Tullow said it would begin design work from June before construction of the 890-kilometre pipeline begins next year, pushing forward a project that is estimated to cost Sh210 billion.
The design work, which is technically referred to as Front End Engineering Design (FEED) programme, involves a study of the plan that the pipeline will take as well as basic engineering and is expected to inform technical requirements and the investments needed to lay the pipeline.
“Preparations for the upstream development FEED are underway, with FEED expected to commence in the second half of 2017,” Tullow said last month while announcing its financials for the year to December 2016.
The company, which has teamed up with Africa Oil and Maersk Oil, said it was in the final stages of talks with the Kenyan government on a joint development agreement that is expected to give clear directions on the project.

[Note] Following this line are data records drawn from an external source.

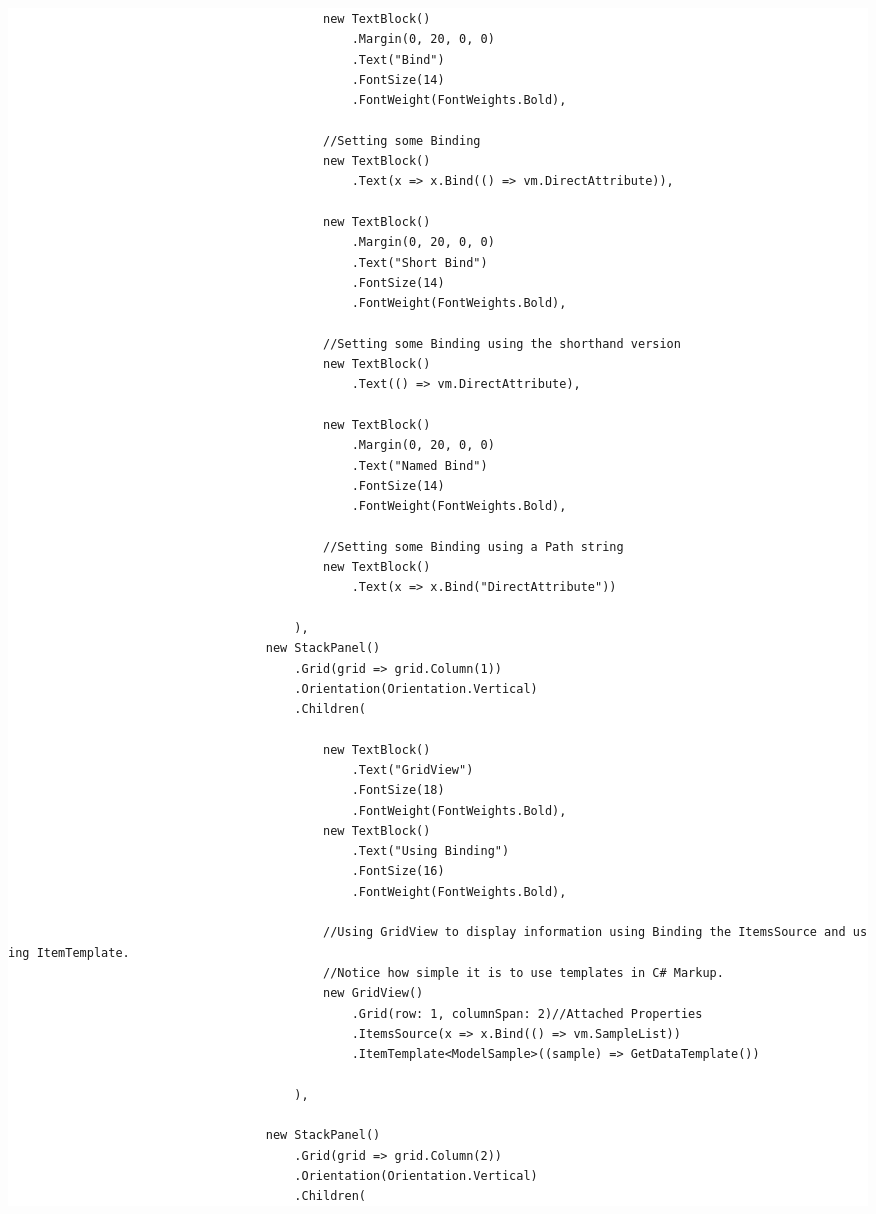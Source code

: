 											    new TextBlock()
												    .Margin(0, 20, 0, 0)
												    .Text("Bind")
												    .FontSize(14)
												    .FontWeight(FontWeights.Bold),

											    //Setting some Binding 
											    new TextBlock()
												    .Text(x => x.Bind(() => vm.DirectAttribute)),

											    new TextBlock()
												    .Margin(0, 20, 0, 0)
												    .Text("Short Bind")
												    .FontSize(14)
												    .FontWeight(FontWeights.Bold),

											    //Setting some Binding using the shorthand version
											    new TextBlock()
												    .Text(() => vm.DirectAttribute),

											    new TextBlock()
												    .Margin(0, 20, 0, 0)
												    .Text("Named Bind")
												    .FontSize(14)
												    .FontWeight(FontWeights.Bold),

											    //Setting some Binding using a Path string
											    new TextBlock()
												    .Text(x => x.Bind("DirectAttribute"))

										    ),
									    new StackPanel()
										    .Grid(grid => grid.Column(1))
										    .Orientation(Orientation.Vertical)
										    .Children(

											    new TextBlock()
												    .Text("GridView")
												    .FontSize(18)
												    .FontWeight(FontWeights.Bold),
											    new TextBlock()
												    .Text("Using Binding")
												    .FontSize(16)
												    .FontWeight(FontWeights.Bold),

											    //Using GridView to display information using Binding the ItemsSource and using ItemTemplate.
											    //Notice how simple it is to use templates in C# Markup.
											    new GridView()
												    .Grid(row: 1, columnSpan: 2)//Attached Properties
												    .ItemsSource(x => x.Bind(() => vm.SampleList))
												    .ItemTemplate<ModelSample>((sample) => GetDataTemplate())

										    ),

									    new StackPanel()
										    .Grid(grid => grid.Column(2))
										    .Orientation(Orientation.Vertical)
										    .Children(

“The joint venture (JV) partners and the Government of Kenya are also in the final stages of negotiation for a Joint Development Agreement (JDA), which sets out a structure for the Government of Kenya and the JV partners to progress the development of the export pipeline,” the company said in a statement.
“This agreement will ultimately enable important studies to commence such as pipeline FEED, Environmental Social Impact Assessment, as well as studies on pipeline financing and ownership.”
Tullow said it was in the final stages of the implementation of the Early Oil Pilot Scheme (EOPS), under which it will produce 2,000 barrels of oil per day for about two years to set stage for full field development.
“The EOPS will use existing upstream wells and oil storage tanks to initially produce approximately 2,000 (barrels of oil per day) gross in 2017. The EOPS will provide important information which will assist in full field development planning,” Tullow said.